**Data in this exercise**

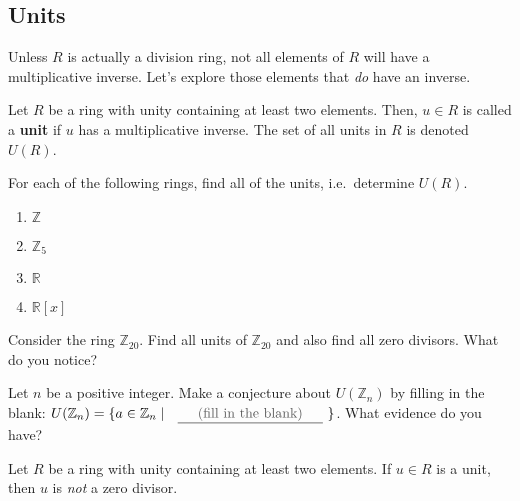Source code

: \subsection{Units}

Unless $R$ is actually a division ring, not all elements of $R$ will have a multiplicative inverse. Let's explore those elements that \emph{do} have an inverse.

\begin{definition}
Let $R$ be a ring with unity containing at least two elements. Then, $u\in R$ is called a \textbf{unit} if $u$ has a multiplicative inverse. The set of all units in $R$ is denoted $U(R)$.
\end{definition}


\begin{problem}
For each of the following rings, find all of the units, i.e.~determine $U(R)$.
\begin{multicols}{2}
\begin{enumerate}
\item $\mathbb{Z}$
\item $\mathbb{Z}_{5}$
\item $\mathbb{R}$
\item $\mathbb{R}[x]$
\end{enumerate}
\end{multicols}
\end{problem}

\begin{problem}
Consider the ring $\mathbb{Z}_{20}$. Find all units of $\mathbb{Z}_{20}$ and also find all zero divisors. What do you notice?
\end{problem}

\begin{problem}
Let $n$ be a positive integer. Make a conjecture about $U(\mathbb{Z}_n)$ by filling in the blank:  $U(\mathbb{Z}_n) = \{a\in \mathbb{Z}_n\mid\text{ \fillInBlank{fill in the blank} }\}$. What evidence do you have?
\end{problem}

\begin{theorem}\label{thm.UnitIsNotZeroDivisor}
Let $R$ be a ring with unity containing at least two elements. If $u\in R$ is a unit, then $u$ is \emph{not} a zero divisor.
\end{theorem}

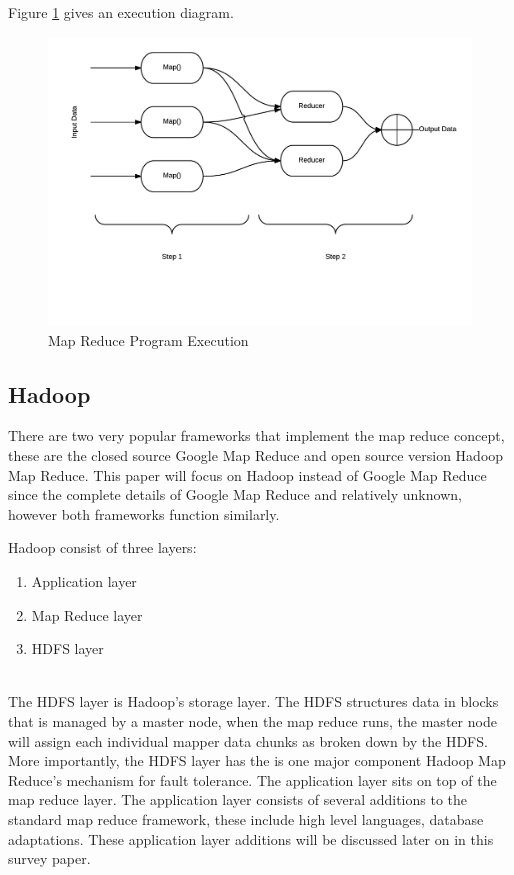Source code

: \documentclass[10pt,twocolumn]{IEEEtran11}
\begin{document}
Figure \ref{fig:mapReduce} gives an execution diagram.
\begin{figure}[h]
\centering
\includegraphics[scale=0.50]{images/mapReduce.png}
\caption{Map Reduce Program Execution}
\label{fig:mapReduce}
\end{figure}

\subsection{Hadoop}
There are two very popular frameworks that implement the map reduce concept, these are the closed source Google Map Reduce and open source version Hadoop Map Reduce.  
This paper will focus on Hadoop instead of Google Map Reduce since the complete details of Google Map Reduce and relatively unknown, however both frameworks function similarly.
\par
Hadoop consist of three layers:
\  \\
\begin{enumerate}
	\setlength\itemsep{1em}
	\item Application layer
	\item Map Reduce layer
	\item HDFS layer
\end{enumerate} 
\  \\
The HDFS layer is Hadoop's storage layer.  The HDFS structures data in blocks that is managed by a master node, when the map reduce runs, the master node will assign each individual mapper data chunks as broken down by the HDFS.  More importantly, the HDFS layer has the is one major component Hadoop Map Reduce's mechanism for
fault tolerance.  The application layer sits on top of the map reduce layer.  The application layer consists of several additions to the standard map reduce framework, these include high level languages, database adaptations.  These application layer additions will be discussed later on in this survey paper.
\end{document}
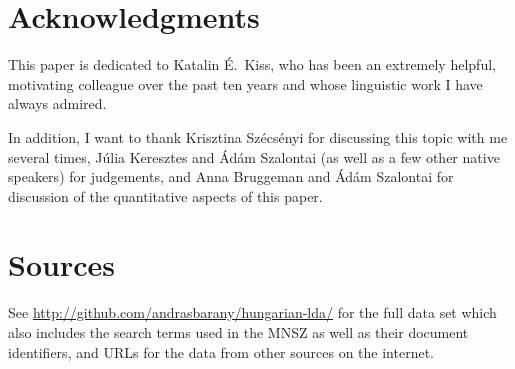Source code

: \section*{Acknowledgments}

This paper is dedicated to Katalin É.\ Kiss, who has been an extremely helpful,
motivating colleague over the past ten years and whose linguistic work I have
always admired.

In addition, I want to thank Krisztina Szécsényi for discussing this topic with
me several times, Júlia Keresztes and Ádám Szalontai (as well as a few other
native speakers) for judgements, and Anna Bruggeman and Ádám Szalontai for
discussion of the quantitative aspects of this paper.

\newrefcontext[sorting=nyt]
\printbibliography

\appendix

\section{Sources}\label{app:sources}

See \url{http://github.com/andrasbarany/hungarian-lda/} for the full data set
which also includes the search terms used in the \gls{MNSZ} as well as their
document identifiers, and URLs for the data from other sources on the internet.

**Work request**
From the entries, copy every line in which the word "emph" occurs.

**Written answer**
Unless $R$ is actually a division ring, not all elements of $R$ will have a multiplicative inverse. Let's explore those elements that \emph{do} have an inverse.
Let $R$ be a ring with unity containing at least two elements. If $u\in R$ is a unit, then $u$ is \emph{not} a zero divisor.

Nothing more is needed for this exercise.